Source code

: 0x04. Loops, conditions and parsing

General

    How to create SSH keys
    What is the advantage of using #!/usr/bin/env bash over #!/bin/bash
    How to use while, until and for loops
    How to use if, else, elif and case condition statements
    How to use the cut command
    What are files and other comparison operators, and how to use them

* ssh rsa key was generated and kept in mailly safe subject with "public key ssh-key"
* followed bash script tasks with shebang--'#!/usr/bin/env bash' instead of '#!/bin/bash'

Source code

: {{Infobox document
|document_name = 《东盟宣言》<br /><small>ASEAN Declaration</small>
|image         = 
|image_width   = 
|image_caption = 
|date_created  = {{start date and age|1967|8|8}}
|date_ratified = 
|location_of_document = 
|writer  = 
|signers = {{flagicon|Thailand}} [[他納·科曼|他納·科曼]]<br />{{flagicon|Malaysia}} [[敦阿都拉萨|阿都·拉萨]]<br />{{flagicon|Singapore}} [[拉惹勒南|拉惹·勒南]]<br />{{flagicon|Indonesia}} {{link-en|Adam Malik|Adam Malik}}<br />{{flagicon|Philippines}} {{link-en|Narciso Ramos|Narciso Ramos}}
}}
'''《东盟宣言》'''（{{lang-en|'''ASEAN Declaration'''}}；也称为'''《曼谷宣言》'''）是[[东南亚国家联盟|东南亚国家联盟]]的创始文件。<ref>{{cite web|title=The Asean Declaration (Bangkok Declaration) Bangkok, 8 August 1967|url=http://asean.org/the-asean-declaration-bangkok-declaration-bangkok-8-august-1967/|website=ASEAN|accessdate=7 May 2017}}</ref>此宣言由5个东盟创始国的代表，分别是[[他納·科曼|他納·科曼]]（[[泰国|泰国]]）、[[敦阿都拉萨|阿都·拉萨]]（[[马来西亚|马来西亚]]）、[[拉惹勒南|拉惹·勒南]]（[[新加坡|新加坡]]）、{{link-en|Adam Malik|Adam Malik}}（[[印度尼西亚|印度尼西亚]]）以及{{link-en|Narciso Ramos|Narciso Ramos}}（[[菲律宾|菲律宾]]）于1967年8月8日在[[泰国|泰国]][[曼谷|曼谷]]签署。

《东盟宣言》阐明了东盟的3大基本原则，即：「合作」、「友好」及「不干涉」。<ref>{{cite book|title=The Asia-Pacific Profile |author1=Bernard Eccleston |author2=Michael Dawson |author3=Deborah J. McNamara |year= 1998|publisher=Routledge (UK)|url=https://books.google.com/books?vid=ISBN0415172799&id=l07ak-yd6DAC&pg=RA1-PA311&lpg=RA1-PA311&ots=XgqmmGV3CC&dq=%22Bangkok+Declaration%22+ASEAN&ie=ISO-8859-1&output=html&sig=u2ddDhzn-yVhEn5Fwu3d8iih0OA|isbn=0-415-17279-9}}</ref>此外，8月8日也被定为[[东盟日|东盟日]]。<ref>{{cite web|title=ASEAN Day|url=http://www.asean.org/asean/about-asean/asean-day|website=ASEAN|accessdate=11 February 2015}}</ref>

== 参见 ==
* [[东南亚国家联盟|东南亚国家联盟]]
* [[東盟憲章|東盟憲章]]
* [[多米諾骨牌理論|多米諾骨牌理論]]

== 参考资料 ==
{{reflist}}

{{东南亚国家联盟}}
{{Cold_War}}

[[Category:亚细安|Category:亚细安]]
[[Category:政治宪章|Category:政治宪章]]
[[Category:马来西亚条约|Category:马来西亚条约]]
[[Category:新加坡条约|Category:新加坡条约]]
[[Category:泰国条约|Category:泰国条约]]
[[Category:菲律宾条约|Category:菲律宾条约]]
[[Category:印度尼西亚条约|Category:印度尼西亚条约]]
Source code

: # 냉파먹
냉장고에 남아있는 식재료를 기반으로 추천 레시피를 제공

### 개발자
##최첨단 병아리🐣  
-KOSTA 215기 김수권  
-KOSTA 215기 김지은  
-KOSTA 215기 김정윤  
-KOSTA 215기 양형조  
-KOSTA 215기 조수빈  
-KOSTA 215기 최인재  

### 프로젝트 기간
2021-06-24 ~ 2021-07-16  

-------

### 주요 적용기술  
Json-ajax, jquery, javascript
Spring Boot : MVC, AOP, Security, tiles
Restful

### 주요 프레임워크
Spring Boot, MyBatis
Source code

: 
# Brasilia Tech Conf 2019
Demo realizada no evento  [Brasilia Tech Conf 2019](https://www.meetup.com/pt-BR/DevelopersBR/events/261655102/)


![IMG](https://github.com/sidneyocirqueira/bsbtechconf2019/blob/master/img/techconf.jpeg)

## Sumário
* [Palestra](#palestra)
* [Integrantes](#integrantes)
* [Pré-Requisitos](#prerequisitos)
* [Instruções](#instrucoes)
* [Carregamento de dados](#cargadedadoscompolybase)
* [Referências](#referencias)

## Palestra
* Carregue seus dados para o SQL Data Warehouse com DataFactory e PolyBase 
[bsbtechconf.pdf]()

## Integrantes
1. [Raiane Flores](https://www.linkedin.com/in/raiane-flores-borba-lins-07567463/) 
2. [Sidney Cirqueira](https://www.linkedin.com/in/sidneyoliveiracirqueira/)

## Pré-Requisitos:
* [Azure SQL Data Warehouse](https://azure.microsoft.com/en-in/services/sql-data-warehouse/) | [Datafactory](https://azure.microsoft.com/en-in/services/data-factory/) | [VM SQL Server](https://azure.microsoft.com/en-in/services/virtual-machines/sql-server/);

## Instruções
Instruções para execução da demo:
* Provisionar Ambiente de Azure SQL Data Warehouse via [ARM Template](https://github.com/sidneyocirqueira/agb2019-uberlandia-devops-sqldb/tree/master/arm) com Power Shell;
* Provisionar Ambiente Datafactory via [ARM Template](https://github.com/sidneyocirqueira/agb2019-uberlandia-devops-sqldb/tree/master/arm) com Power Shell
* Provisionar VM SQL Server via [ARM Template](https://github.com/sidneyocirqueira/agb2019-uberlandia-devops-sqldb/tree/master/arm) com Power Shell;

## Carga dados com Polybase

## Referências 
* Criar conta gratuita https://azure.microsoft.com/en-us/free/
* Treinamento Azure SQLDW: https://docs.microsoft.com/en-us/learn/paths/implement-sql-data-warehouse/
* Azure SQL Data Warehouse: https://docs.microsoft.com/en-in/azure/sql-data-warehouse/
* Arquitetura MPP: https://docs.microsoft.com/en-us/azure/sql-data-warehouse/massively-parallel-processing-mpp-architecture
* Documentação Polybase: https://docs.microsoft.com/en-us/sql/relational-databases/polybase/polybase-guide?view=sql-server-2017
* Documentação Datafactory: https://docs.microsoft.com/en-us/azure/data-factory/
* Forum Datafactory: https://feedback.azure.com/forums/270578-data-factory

- Problem details -
Among the lines above, list those that contain the word "uberlandia".

- Output for this task -
* Provisionar Ambiente de Azure SQL Data Warehouse via [ARM Template](https://github.com/sidneyocirqueira/agb2019-uberlandia-devops-sqldb/tree/master/arm) com Power Shell;
* Provisionar Ambiente Datafactory via [ARM Template](https://github.com/sidneyocirqueira/agb2019-uberlandia-devops-sqldb/tree/master/arm) com Power Shell
* Provisionar VM SQL Server via [ARM Template](https://github.com/sidneyocirqueira/agb2019-uberlandia-devops-sqldb/tree/master/arm) com Power Shell;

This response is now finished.